Firstly following regular expression variables have been defined. These are self-explanatory.

Now, the following tokens are defined in the order given below in the lexer.

prog is the root node in grammer. This represents the entire program. The program can go to a declare statement, a function declare statement or more programs. It cannot be empty.

prog: declStmt
| funDeclStmt
| declStmt prog
| funDeclStmt prog

A function definition will have its name, declaration of zero or more arguments and body.

funDeclStmt: funName incScope LPAREN declArg RPAREN LBRACE stmts RBRACE decScope
| funName incScope LPAREN RPAREN LBRACE stmts RBRACE decScope			

In a declare statement, multiple variables of same types can be declared.

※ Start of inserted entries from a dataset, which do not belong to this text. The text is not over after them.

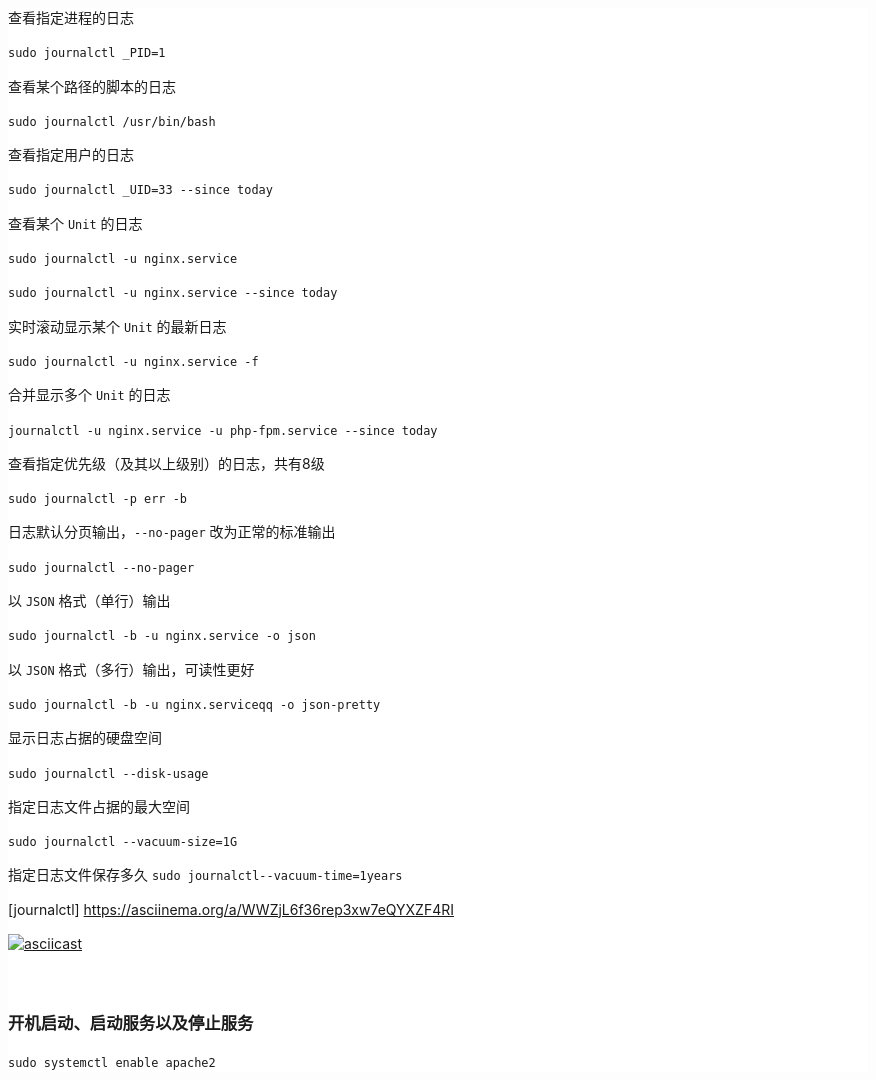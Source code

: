 查看指定进程的日志

`sudo journalctl _PID=1`

查看某个路径的脚本的日志

`sudo journalctl /usr/bin/bash`

查看指定用户的日志

`sudo journalctl _UID=33 --since today`

查看某个 `Unit` 的日志

`sudo journalctl -u nginx.service`

`sudo journalctl -u nginx.service --since today`

实时滚动显示某个 `Unit` 的最新日志

`sudo journalctl -u nginx.service -f`

合并显示多个 `Unit` 的日志

`journalctl -u nginx.service -u php-fpm.service --since today`

查看指定优先级（及其以上级别）的日志，共有8级

`sudo journalctl -p err -b`

日志默认分页输出，`--no-pager` 改为正常的标准输出

`sudo journalctl --no-pager`

以 `JSON` 格式（单行）输出

`sudo journalctl -b -u nginx.service -o json`

以 `JSON` 格式（多行）输出，可读性更好

`sudo journalctl -b -u nginx.serviceqq -o json-pretty`

显示日志占据的硬盘空间

`sudo journalctl --disk-usage`

指定日志文件占据的最大空间

`sudo journalctl --vacuum-size=1G`

指定日志文件保存多久
`sudo journalctl--vacuum-time=1years`

[journalctl]
 https://asciinema.org/a/WWZjL6f36rep3xw7eQYXZF4RI

[![asciicast](https://asciinema.org/a/WWZjL6f36rep3xw7eQYXZF4RI.svg)](https://asciinema.org/a/WWZjL6f36rep3xw7eQYXZF4RI)

<br/>

### 开机启动、启动服务以及停止服务

`sudo systemctl enable apache2`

Hence, for a particular type we can declare a list of identifiers.

declStmt: type identifiersList SEMICOLON

A function name will have it's return type and actual name of the function

funName: type IDENTIFIER

The four basic types that we support are int, char, void and string.

type: INT
| CHAR
| VOID
| STRING

Arguments of a function are one or more identifiers that are comma separated.

declArg: declArg COMMA type identifiers
| type identifiers

An identifier / variable can be a single variable or a list of comma separated variables.

identifiersList: identifiers
| identifiersList COMMA identifiers

An identifier can be a variable or a multidimensional array.

identifiers: IDENTIFIER
| IDENTIFIER multiDim

Multi dimensional array can have one or more dimensions. While declaring the size of array must be an integer.

multiDim: multiDim LBRACKET NUM_CHAR RBRACKET
| LBRACKET NUM_CHAR RBRACKET

Statements can be one or more statement.

stmts: stmt   				
| stmts stmt 

A statement can be a loop, if else, declare statement, expression, control flow, input/output i.e. custom function, or more statements in curly braces (used by else in if).

stmt: incScope LBRACE stmts RBRACE decScope	
| controlflowStmt 
| loopStmt  
| ifelseStmt 
| declStmt 
| customFunc
| exprStmt

Control flow statements can be break, continue or return.

controlflowStmt:  BREAK SEMICOLON 
| CONTINUE SEMICOLON	
| RETURN SEMICOLON
| RETURN expression SEMICOLON

Loop statements can be while loops or for loops. For loops are of two type. One with all three expression statements (e.g. for(exp1;exp2;exp3)) and one with first two expression statements (e.g. for(exp1;exp2;)).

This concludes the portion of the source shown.